WORK ITEM: Excluding pictures, give the entries again exactly as they appear.

══════════

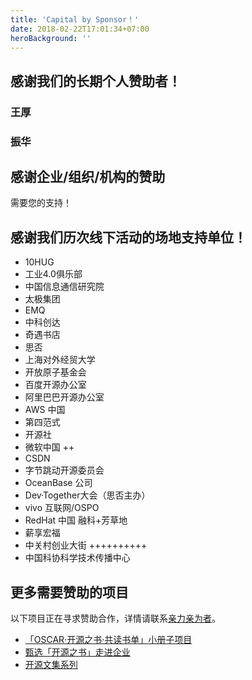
 ```yaml
---
title: 'Capital by Sponsor！'
date: 2018-02-22T17:01:34+07:00
heroBackground: ''
---
```


## 感谢我们的长期个人赞助者！

### 王厚
### 振华

## 感谢企业/组织/机构的赞助

需要您的支持！

## 感谢我们历次线下活动的场地支持单位！

* 10HUG
* 工业4.0俱乐部
* 中国信息通信研究院
* 太极集团
* EMQ 
* 中科创达
* 奇遇书店
* 思否
* 上海对外经贸大学
* 开放原子基金会
* 百度开源办公室
* 阿里巴巴开源办公室
* AWS 中国
* 第四范式
* 开源社
* 微软中国 ++
* CSDN
* 字节跳动开源委员会
* OceanBase 公司
* Dev·Together大会（思否主办）
* vivo 互联网/OSPO
* RedHat 中国 融科+芳草地
* 薪享宏福
* 中关村创业大街 ++++++++++
* 中国科协科学技术传播中心

## 更多需要赞助的项目

以下项目正在寻求赞助合作，详情请联系[亲力亲为者](/contact/)。

* [「OSCAR·开源之书·共读书单」小册子项目](https://github.com/oscar-open-source-book/booklet-2022)
* [甄选「开源之书」走进企业](/posts/reading-go-into-enterprise/)
* [开源文集系列](/posts/open-source-way-collection/)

══════════

SOLVED PROBLEM:
 ```yaml
---
title: 'Capital by Sponsor！'
date: 2018-02-22T17:01:34+07:00
heroBackground: ''
---
```


## 感谢我们的长期个人赞助者！

### 王厚
### 振华

## 感谢企业/组织/机构的赞助

需要您的支持！

## 感谢我们历次线下活动的场地支持单位！

* 10HUG
* 工业4.0俱乐部
* 中国信息通信研究院
* 太极集团
* EMQ 
* 中科创达
* 奇遇书店
* 思否
* 上海对外经贸大学
* 开放原子基金会
* 百度开源办公室
* 阿里巴巴开源办公室
* AWS 中国
* 第四范式
* 开源社
* 微软中国 ++
* CSDN
* 字节跳动开源委员会
* OceanBase 公司
* Dev·Together大会（思否主办）
* vivo 互联网/OSPO
* RedHat 中国 融科+芳草地
* 薪享宏福
* 中关村创业大街 ++++++++++
* 中国科协科学技术传播中心

## 更多需要赞助的项目

以下项目正在寻求赞助合作，详情请联系[亲力亲为者](/contact/)。

* [「OSCAR·开源之书·共读书单」小册子项目](https://github.com/oscar-open-source-book/booklet-2022)
* [甄选「开源之书」走进企业](/posts/reading-go-into-enterprise/)
* [开源文集系列](/posts/open-source-way-collection/)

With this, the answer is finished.